Exercise:
Your answer should be only the lines below from the one with "返回要添加到行尾的空间量,(相当于行间距了)" to the one with "返回要在段落开头添加的空间量。(段落头部的空白区域，首行锁进)", repeated exactly, ends included.

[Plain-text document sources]
□ □ □ □ □ □ □

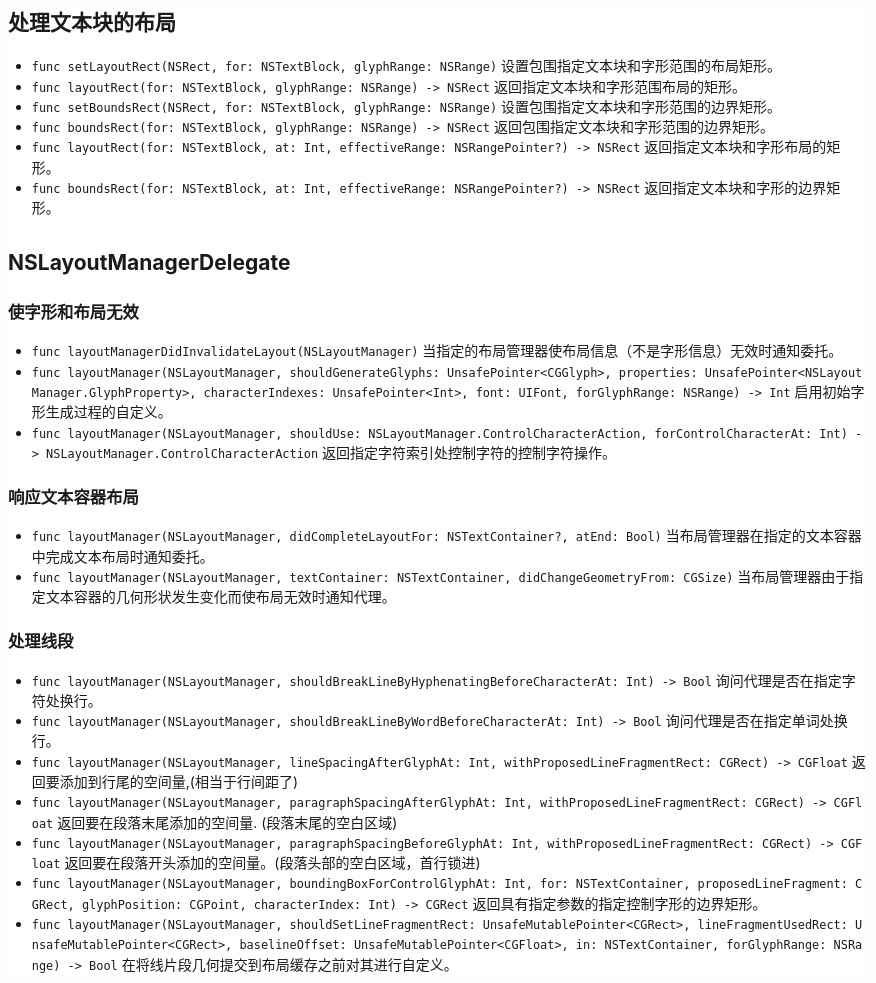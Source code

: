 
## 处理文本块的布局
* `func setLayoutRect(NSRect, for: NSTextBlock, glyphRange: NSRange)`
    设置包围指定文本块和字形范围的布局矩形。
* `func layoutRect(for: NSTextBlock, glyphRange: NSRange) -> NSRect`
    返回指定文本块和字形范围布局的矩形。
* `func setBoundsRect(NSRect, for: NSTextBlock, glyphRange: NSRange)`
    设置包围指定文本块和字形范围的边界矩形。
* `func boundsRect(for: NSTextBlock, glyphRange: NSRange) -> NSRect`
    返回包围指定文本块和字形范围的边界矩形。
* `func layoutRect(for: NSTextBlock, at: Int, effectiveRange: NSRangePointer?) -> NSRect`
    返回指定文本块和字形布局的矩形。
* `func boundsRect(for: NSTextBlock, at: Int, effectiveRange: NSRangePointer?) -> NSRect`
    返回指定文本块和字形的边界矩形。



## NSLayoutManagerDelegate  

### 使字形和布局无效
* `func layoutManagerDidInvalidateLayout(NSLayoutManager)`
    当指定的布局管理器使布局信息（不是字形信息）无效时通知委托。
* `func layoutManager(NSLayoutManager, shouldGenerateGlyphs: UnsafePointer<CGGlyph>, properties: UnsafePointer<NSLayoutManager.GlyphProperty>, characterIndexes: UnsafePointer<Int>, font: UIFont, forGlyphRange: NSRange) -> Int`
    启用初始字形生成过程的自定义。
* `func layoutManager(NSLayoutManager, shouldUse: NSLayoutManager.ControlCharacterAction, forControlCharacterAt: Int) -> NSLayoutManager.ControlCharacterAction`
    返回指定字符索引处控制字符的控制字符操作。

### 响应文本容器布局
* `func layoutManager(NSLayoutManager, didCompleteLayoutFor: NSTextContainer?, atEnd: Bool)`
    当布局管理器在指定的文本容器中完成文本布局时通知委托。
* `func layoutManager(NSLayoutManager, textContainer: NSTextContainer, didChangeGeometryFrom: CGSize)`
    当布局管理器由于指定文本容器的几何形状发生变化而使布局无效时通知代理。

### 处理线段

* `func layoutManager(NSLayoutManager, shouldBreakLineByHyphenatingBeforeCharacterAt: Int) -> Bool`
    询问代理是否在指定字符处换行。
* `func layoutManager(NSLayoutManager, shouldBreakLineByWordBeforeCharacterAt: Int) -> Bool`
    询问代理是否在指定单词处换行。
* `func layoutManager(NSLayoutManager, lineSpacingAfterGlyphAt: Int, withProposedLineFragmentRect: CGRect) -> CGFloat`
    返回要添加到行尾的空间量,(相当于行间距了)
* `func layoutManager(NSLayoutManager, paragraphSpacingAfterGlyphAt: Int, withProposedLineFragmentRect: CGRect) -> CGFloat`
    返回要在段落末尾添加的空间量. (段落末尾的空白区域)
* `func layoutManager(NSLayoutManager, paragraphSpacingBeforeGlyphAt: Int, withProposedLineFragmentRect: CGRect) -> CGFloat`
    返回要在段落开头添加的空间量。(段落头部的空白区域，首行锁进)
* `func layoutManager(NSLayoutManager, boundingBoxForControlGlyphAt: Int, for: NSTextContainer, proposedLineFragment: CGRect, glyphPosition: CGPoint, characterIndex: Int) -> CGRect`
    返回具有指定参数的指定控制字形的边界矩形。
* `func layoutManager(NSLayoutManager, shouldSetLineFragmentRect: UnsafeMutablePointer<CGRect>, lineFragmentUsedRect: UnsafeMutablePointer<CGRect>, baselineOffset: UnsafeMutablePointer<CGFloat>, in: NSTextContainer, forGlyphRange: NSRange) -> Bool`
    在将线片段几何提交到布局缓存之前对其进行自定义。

□ □ □ □ □ □ □

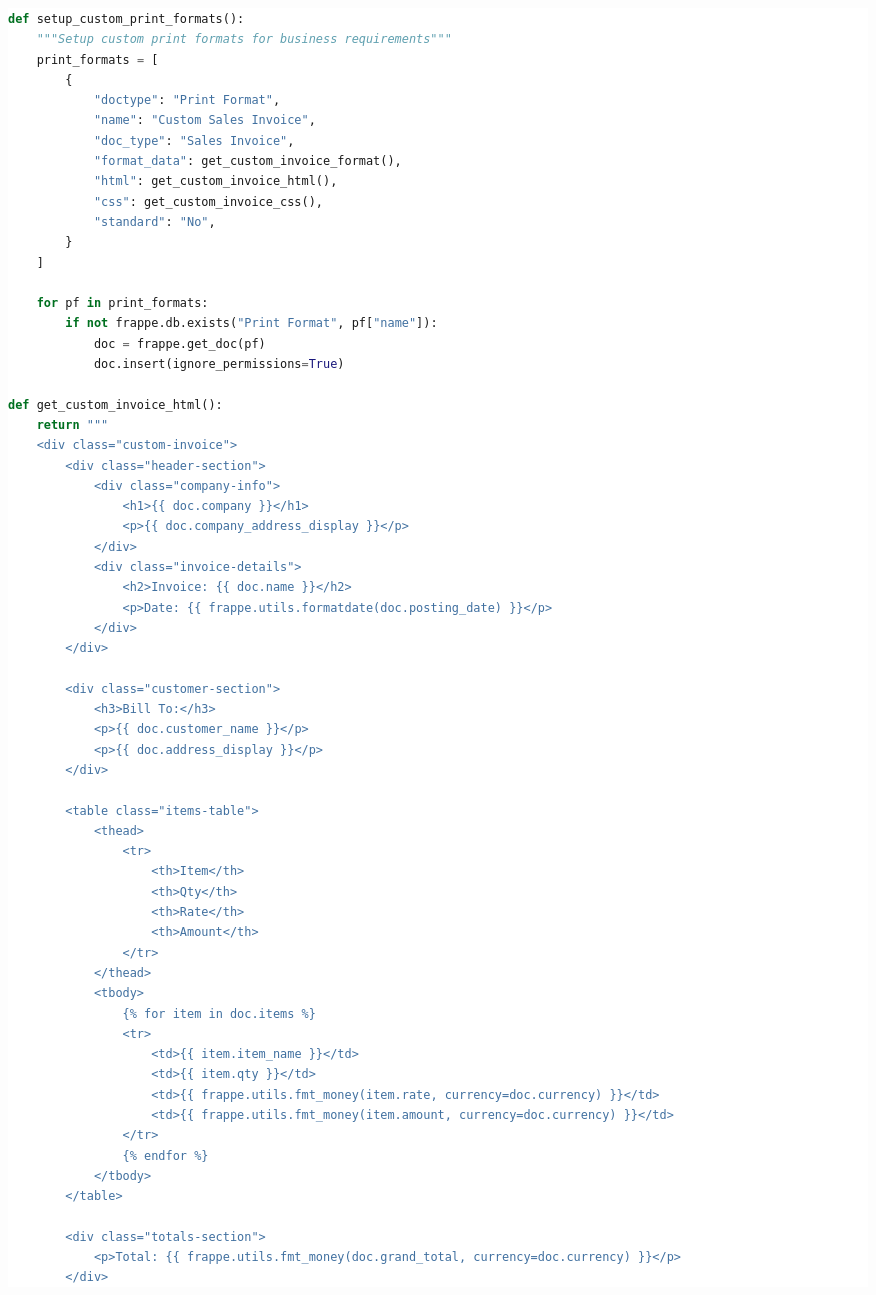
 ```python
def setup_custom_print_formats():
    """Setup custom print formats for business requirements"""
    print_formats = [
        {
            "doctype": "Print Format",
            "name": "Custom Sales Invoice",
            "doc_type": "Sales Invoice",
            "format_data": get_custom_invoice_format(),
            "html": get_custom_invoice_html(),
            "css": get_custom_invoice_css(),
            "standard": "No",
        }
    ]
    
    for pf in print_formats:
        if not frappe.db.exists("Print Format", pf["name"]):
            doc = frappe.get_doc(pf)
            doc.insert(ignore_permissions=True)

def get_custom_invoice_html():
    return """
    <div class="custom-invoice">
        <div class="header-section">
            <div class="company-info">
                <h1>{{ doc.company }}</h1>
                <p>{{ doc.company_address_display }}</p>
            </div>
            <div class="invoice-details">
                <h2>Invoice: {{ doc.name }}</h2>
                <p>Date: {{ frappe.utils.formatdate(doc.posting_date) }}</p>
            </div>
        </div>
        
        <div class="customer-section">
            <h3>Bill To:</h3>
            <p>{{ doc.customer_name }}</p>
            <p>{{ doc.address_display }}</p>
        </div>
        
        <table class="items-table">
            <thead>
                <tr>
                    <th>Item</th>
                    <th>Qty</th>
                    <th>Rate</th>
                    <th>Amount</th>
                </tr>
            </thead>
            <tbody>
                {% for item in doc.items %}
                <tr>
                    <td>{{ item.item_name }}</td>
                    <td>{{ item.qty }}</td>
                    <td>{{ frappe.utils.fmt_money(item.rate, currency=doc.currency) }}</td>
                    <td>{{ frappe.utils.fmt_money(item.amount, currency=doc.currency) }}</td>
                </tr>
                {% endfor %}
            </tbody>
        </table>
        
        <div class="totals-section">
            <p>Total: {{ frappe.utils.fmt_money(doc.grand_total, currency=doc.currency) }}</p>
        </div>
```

□ □ □ □ □ □ □

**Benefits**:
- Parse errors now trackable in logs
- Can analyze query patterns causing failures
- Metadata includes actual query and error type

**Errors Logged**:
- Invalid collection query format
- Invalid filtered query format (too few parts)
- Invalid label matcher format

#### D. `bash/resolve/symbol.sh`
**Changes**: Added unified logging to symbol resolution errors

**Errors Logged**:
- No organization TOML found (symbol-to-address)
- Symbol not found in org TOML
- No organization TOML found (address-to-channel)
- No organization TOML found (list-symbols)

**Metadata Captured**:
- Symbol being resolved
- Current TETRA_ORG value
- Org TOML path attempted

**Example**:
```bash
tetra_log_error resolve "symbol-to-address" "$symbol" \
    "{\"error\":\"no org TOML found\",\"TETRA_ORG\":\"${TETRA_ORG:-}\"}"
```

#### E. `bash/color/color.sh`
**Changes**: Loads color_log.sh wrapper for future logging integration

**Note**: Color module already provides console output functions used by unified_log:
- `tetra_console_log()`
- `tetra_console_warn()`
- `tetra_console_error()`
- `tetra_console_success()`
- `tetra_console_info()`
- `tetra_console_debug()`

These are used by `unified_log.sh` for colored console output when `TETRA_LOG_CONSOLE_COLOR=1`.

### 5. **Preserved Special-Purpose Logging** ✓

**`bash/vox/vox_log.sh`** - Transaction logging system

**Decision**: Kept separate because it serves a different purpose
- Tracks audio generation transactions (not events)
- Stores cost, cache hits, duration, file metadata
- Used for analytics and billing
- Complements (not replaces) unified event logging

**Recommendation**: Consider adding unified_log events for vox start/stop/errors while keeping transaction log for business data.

□ □ □ □ □ □ □

Answer space:
    返回要添加到行尾的空间量,(相当于行间距了)
* `func layoutManager(NSLayoutManager, paragraphSpacingAfterGlyphAt: Int, withProposedLineFragmentRect: CGRect) -> CGFloat`
    返回要在段落末尾添加的空间量. (段落末尾的空白区域)
* `func layoutManager(NSLayoutManager, paragraphSpacingBeforeGlyphAt: Int, withProposedLineFragmentRect: CGRect) -> CGFloat`
    返回要在段落开头添加的空间量。(段落头部的空白区域，首行锁进)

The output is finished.